The Innate immune system acts as the first line of defense against foreign intruders (Akira 2003). Toll-like receptors (TLRs) are a part of the immune system and were first discovered in Drosophila melanogaster. TLRs are involved in early host defense against pathogens, and they recognize a pathogen- or damage-associated molecular pattern (PAMPs/DAMPs). TLRs can also identify phagocytes such as neutrophils, macrophages, and dendritic cells (Akira 2003). They play a role in innate immunity, and TLR signaling leads to inflammatory gene expression changes. The first report of TLRs in epilepsy was by Turrin and Rivest (Turrin and Rivest 2004). All studies related to TLRs in epilepsy have been confined to the cell surface TLRs, e.g., TLRs 2 and 4 (Maroso et al. 2010).
TLRs 3, 7, and 9 are expressed intracellularly, whereas TLRs 1, 2, 4 are expressed on the cell surface. TLR3 recognizes double-stranded RNA (dsRNA) and is associated with viral infection. TLR7 recognizes single-stranded RNA virus. TLR9 recognizes unmethylated CpG DNA motifs, characteristics of DNA viruses, and prokaryotic genomes. TLR4 is most well-known for recognizing lipopolysaccharide (LPS), a component present in many bacteria. Only TLRs 2 and 4 have been implicated in both experimental and human epilepsy, and the endosomal TLRs (eTLRs) are yet to be studied.
Our research group recently discovered, serendipitously, that mice lacking certain TLRs have spontaneous seizures. This information led us to hypothesize that TLR deficiency causes epilepsy.
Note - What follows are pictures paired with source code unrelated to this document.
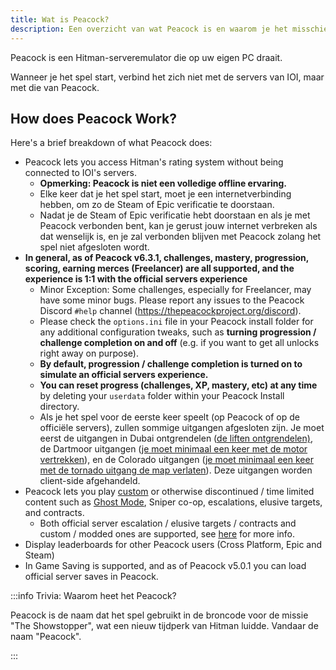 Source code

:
 ```yaml
---
title: Wat is Peacock?
description: Een overzicht van wat Peacock is en waarom je het misschien eens een keer wilt uitproberen.
---
```


Peacock is een Hitman-serveremulator die op uw eigen PC draait.

Wanneer je het spel start, verbind het zich niet met de servers van IOI, maar met die van Peacock.

## How does Peacock Work?

Here's a brief breakdown of what Peacock does:

-   Peacock lets you access Hitman's rating system without being connected to IOI's servers.
    -   **Opmerking: Peacock is niet een volledige offline ervaring.**
    -   Elke keer dat je het spel start, moet je een internetverbinding hebben, om zo de Steam of Epic verificatie te doorstaan.
    -   Nadat je de Steam of Epic verificatie hebt doorstaan en als je met Peacock verbonden bent, kan je gerust jouw internet verbreken als dat wenselijk is, en je zal verbonden blijven met Peacock zolang het spel niet afgesloten wordt.
-   **In general, as of Peacock v6.3.1, challenges, mastery, progression, scoring, earning merces (Freelancer) are all supported, and the experience is 1:1 with the official servers experience**
    -   Minor Exception: Some challenges, especially for Freelancer, may have some minor bugs. Please report any issues to the Peacock Discord `#help` channel (https://thepeacockproject.org/discord).
    -   Please check the `options.ini` file in your Peacock install folder for any additional configuration tweaks, such as **turning progression / challenge completion on and off** (e.g. if you want to get all unlocks right away on purpose).
    -   **By default, progression / challenge completion is turned on to simulate an official servers experience.**
    -   **You can reset progress (challenges, XP, mastery, etc) at any time** by deleting your `userdata` folder within your Peacock Install directory.
    -   Als je het spel voor de eerste keer speelt (op Peacock of op de officiële servers), zullen sommige uitgangen afgesloten zijn. Je moet eerst de uitgangen in Dubai ontgrendelen ([de liften ontgrendelen)](https://youtu.be/IEQgRQyQRf8), de Dartmoor uitgangen ([je moet minimaal een keer met de motor vertrekken](https://youtu.be/AJtJZe9jEi8?t=151)), en de Colorado uitgangen ([je moet minimaal een keer met de tornado uitgang de map verlaten](https://youtu.be/3XKWHrKpXwk?t=140)). Deze uitgangen worden client-side afgehandeld.
-   Peacock lets you play [custom](../custom-content.md) or otherwise discontinued / time limited content such as [Ghost Mode](../ghost-mode.md), Sniper co-op, escalations, elusive targets, and contracts.
    -   Both official server escalation / elusive targets / contracts and custom / modded ones are supported, see [here](../custom-content.md) for more info.
-   Display leaderboards for other Peacock users (Cross Platform, Epic and Steam)
-   In Game Saving is supported, and as of Peacock v5.0.1 you can load official server saves in Peacock.

:::info Trivia: Waarom heet het Peacock?

Peacock is de naam dat het spel gebruikt in de broncode voor de missie "The Showstopper", wat een nieuw tijdperk van Hitman luidde. Vandaar de naam "Peacock".

:::
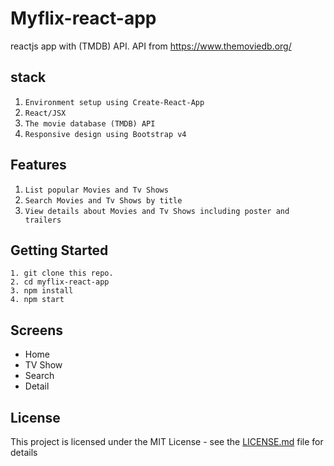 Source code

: # Myflix-react-app

reactjs app with (TMDB) API.
API from https://www.themoviedb.org/

## stack
1. `Environment setup using Create-React-App`
2. `React/JSX` 
3. `The movie database (TMDB) API`
4. `Responsive design using Bootstrap v4`

## Features

1. `List popular Movies and Tv Shows`
2. `Search Movies and Tv Shows by title`
3. `View details about Movies and Tv Shows including poster and trailers` 

## Getting Started
```
1. git clone this repo.
2. cd myflix-react-app
3. npm install
4. npm start
```
## Screens

- Home
- TV Show
- Search
- Detail


## License

This project is licensed under the MIT License - see the [LICENSE.md](https://opensource.org/licenses/MIT) file for details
This hypothesis was tested by determining: 1) which of these TLRs is/are responsible for epilepsy, and 2) whether TLR activation can prevent epilepsy. In the thesis, I used two different animal models of epilepsy: a) perforant path stimulation (PPS), and b) systemic injection of kainate and lorazepam (KaL).
I found that TLRs are upregulated in the hippocampus during epileptogenesis and chronic epilepsy phases, as validated in both animal models using qPCR. I found upregulation of mRNA in associated cytokines and chemokines. I also showed that the TLR proteins are upregulated during chronic epilepsy. Lastly, I knocked down the expression of TLRs 3 and 7, and found that TLR3/7 knockdown did not have any effect on seizure reduction.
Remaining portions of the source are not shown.